A Fight for Clean Energy is a Fight for Good Health

Oct 10, 2019

By Nia Dorsey, LCV Human Resources Intern

What if I told you that my grandmother is 92 years old? What if I told you that my grandmother lives in Baltimore, Maryland — one of the 10 cities with the worst air quality in the nation? What if I told you that my grandmother does not suffer from asthma, nor does she have any respiratory problems? Would you believe me?

 Baltimore, Maryland has been a special place in my family for as long as I can remember. My father was born and raised in the very house that my grandmother lives in today, and, as a young adult, my mother moved to Baltimore where she eventually met my father. Living just 20 minutes outside of the city allowed me to spend much of my childhood attending a few Baltimore Ravens football games, enjoying crab feasts on the water of the Inner Harbor, and visiting the Baltimore Aquarium time and time again.

When I look back on my childhood and remember my frequent visits to my grandparents house in northeast Baltimore, it is interesting to compare the innocent perspective of a child to my newfound perspective of a young adult. As a child, I’d sit in the back seat of our Honda Odyssey driving on 95 north — Dad in the driver seat, Mom in the passenger seat, and my older sister right by my side. Entering Baltimore from the suburbs of Howard County, Baltimore was always so fascinating to me. With my forehead against the glass and my eyes glued to the window, I would marvel at the sight of a large “chimney-like” object off of the highway (with purple vertical lettering that said “Baltimore”)  and the Baltimore Ravens’ Stadium illuminated with purple lights in the distance of the skyline. This may have been because my favorite color has always been purple or because these structures were so large and industrial. To me, seeing these structures meant we were in Baltimore and therefore closer to my grandparents’ house.
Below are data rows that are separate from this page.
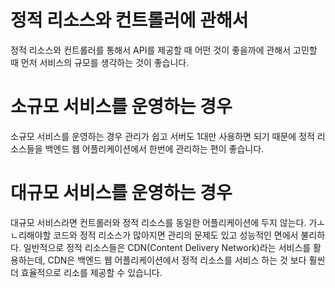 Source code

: # 정적 리소스와 컨트롤러에 관해서
정적 리소스와 컨트롤러를 통해서 API를 제공할 때 어떤 것이 좋을까에 관해서 고민할 때 먼저 서비스의 규모를 생각하는 것이 좋습니다. 

# 소규모 서비스를 운영하는 경우
소규모 서비스를 운영하는 경우 관리가 쉽고 서버도 1대만 사용하면 되기 때문에 정적 리소스들을 백엔드 웹 어플리케이션에서 한번에 관리하는 편이 좋습니다. 


# 대규모 서비스를 운영하는 경우
대규모 서비스라면 컨트롤러와 정적 리소스를 동일한 어플리케이션에 두지 않는다. 가ㅗㄴ리해야할 코드와 정적 리소스가 많아지면 관리의 문제도 있고 성능적인 면에서 불리하다. 
일반적으로 정적 리소스들은 CDN(Content Delivery Network)라는 서비스를 활용하는데, CDN은 백엔드 웹 어플리케이션에서 정적 리소스를 서비스 하는 것 보다 훨씬 더 효율적으로 리소를 제공할 수 있습니다.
Now, I know that this “chimney-like” object, officially called the Wheelabrator Smokestack and just 20 minutes from my grandmother’s house, has powerful and deadly implications. Not only is it one of the city’s largest air polluters, but it is also the 10th largest trash incinerator in the country. According to 2014 EPA data, Wheelabrator emits more nitrogen oxides, sulfur dioxide, and hydrochloric acid than any other source in the city. The health effects of these substances include asthma attacks, increase in lifetime risk of chronic respiratory disease and stroke, and damage to lungs along with many others. When I was younger I would think to myself, “Humans made all of this?” in amazement. As a young adult, I ask myself the same question but rather with a sense of utter shock and disbelief.  

The fact that my grandmother is incredibly healthy and does not suffer from any serious respiratory problems while living in Baltimore is rare. She is the exception. In addition to respiratory issues that smog and particulates can create, these pollutants are also correlated with brain health and neurological disorders like dementia or Alzheimer’s disease. As I grow older, I worry about the health of my grandmother more and more. Every day with unclean air is one day too many. This dirty energy is not worth the risk of irreversible health impacts.

 While my grandmother lives just 20 minutes away from the city’s biggest polluter, there are many other communities that are much closer and cannot escape its effects. Many of these communities are majority people of color who are disproportionately affected by the locations of polluting facilities and are at higher risk for health problems simply due to where they live. These polluting facilities are systematically placed in low income communities or communities or color, which creates generational health problems for already marginalized communities. This is what injustice looks like — everyone deserves clean air, no matter where they live. 

Luckily, Baltimore recently took action against these polluters. In February of 2019, the city council unanimously passed the Baltimore Clean Air Act, and the mayor signed it into law  just a month later. The two largest waste incinerators, both within 20 minutes of my grandmother’s house, will be forced to meet lower emission standards or face closure. Earlier this year the state of Maryland also had a win in the necessary movement to clean energy. With bipartisan support, the Clean Energy Jobs Act was approved by the Maryland General Assembly, which mandates 50% renewable energy by 2030 and will create 20,000 solar energy jobs. 

As daunting as it may be to reflect on the consequences of air pollution in a city very close to my heart, it is extremely exciting to finally see action at the local and state level. In the absence of federal leadership under the current administration, this local action is more important than ever. I envision a future where my grandmother and her remarkable health at the age of 92 is not the exception but the norm. Clean air is essential for all of us. We caused these problems, so it is up to us to fix them. I am hopeful that we can, and will, before it is too late.